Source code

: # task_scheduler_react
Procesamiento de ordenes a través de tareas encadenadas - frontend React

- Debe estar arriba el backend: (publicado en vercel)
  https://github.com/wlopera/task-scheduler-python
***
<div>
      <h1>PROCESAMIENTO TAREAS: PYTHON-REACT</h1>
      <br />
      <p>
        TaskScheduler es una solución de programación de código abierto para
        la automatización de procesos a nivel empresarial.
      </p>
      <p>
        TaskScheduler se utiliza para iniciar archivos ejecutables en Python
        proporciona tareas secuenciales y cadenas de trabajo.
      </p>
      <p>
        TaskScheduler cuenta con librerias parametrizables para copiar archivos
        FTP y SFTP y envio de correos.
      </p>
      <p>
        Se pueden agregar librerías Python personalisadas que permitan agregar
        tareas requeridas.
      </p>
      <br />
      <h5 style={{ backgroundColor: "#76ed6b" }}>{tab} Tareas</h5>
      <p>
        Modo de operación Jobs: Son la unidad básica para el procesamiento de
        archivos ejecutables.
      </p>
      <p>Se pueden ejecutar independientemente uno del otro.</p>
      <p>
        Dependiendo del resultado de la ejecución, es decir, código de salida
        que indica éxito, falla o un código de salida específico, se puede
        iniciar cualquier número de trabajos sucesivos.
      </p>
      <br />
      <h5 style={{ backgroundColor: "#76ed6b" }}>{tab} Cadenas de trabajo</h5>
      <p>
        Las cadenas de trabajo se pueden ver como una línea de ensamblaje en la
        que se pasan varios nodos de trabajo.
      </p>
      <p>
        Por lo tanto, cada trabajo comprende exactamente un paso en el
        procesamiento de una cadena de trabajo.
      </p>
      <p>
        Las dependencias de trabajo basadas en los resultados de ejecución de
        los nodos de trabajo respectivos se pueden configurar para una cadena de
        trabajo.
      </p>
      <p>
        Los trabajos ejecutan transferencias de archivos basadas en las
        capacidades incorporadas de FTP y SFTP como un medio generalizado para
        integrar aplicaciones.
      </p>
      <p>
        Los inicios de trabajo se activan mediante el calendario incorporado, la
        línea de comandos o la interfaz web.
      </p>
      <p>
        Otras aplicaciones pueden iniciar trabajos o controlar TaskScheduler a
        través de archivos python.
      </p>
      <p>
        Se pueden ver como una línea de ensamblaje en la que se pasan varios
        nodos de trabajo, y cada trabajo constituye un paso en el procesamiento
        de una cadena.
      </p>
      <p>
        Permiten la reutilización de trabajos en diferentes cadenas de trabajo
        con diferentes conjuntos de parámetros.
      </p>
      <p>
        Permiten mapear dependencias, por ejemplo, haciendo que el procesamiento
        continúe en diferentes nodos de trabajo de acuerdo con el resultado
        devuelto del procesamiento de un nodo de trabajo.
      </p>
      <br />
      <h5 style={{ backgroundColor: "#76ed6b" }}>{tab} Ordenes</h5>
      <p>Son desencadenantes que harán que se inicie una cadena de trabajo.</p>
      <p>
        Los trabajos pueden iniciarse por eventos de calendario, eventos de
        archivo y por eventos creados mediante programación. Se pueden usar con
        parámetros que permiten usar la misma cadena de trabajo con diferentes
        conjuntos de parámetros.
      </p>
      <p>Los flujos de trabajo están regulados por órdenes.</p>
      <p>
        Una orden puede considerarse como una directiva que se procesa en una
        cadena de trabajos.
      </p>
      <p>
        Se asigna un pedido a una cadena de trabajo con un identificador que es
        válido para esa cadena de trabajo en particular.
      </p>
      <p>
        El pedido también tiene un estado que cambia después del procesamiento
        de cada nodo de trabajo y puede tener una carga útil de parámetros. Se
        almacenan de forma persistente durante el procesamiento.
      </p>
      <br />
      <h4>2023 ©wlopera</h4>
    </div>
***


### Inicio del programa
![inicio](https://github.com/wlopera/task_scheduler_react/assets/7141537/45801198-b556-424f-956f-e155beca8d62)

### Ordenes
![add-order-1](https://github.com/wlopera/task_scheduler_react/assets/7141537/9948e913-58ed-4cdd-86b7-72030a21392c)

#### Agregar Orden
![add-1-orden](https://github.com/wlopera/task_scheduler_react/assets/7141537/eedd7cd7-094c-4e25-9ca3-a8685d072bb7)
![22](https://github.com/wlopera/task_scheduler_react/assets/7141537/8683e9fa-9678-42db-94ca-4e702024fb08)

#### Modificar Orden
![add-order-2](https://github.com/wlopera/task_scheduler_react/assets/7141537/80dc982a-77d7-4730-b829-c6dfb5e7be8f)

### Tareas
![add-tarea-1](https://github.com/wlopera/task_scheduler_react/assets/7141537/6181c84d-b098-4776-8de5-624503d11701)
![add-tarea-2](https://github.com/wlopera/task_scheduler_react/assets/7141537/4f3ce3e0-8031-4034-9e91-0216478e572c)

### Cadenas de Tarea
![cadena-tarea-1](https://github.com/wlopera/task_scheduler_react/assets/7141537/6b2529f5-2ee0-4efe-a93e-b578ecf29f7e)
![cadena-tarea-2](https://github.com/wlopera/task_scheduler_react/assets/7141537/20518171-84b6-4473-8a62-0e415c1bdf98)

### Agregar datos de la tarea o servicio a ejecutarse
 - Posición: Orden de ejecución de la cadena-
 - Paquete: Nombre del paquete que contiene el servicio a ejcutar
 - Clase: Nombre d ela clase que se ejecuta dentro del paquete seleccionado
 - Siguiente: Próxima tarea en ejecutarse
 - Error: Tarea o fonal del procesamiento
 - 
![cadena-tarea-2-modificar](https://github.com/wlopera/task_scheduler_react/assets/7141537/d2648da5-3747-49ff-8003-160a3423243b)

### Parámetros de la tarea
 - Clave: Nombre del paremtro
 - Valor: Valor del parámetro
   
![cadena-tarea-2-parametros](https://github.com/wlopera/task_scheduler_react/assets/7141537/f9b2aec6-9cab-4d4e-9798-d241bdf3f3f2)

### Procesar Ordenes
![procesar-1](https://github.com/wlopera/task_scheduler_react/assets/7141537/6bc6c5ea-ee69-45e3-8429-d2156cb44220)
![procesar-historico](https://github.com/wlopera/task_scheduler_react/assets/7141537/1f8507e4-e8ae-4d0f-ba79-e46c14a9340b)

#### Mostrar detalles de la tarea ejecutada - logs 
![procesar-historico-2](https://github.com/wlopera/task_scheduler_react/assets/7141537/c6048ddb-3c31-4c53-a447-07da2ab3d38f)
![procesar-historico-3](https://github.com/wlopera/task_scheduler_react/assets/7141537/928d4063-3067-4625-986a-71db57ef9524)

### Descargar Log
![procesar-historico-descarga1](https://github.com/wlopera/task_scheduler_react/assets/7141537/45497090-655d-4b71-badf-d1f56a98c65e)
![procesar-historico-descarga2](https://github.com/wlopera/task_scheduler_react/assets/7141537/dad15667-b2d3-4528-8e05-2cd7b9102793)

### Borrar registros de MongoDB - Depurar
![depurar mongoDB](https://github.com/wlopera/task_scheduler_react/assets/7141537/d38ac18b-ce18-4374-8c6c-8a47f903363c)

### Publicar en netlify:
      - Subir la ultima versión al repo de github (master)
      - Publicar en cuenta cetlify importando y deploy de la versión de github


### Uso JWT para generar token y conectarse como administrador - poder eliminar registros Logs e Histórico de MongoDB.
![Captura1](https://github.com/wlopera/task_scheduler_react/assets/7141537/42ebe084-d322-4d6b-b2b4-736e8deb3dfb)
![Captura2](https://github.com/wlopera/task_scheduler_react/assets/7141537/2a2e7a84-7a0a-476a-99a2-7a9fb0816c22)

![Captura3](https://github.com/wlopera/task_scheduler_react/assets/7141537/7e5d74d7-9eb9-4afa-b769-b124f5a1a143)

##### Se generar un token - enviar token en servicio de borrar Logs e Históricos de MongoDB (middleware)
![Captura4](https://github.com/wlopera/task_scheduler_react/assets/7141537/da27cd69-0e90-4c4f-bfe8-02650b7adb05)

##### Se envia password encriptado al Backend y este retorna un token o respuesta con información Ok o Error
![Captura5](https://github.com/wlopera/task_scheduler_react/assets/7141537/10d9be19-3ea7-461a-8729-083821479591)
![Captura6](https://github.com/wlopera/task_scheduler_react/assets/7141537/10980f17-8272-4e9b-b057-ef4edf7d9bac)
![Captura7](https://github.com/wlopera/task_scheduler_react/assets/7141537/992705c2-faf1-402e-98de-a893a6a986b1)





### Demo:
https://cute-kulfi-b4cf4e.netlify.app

WORK INSTRUCTIONS: Within the listing above, copy each line that has the string "SFTP".

EXERCISE RESPONSE:
        FTP y SFTP y envio de correos.
        capacidades incorporadas de FTP y SFTP como un medio generalizado para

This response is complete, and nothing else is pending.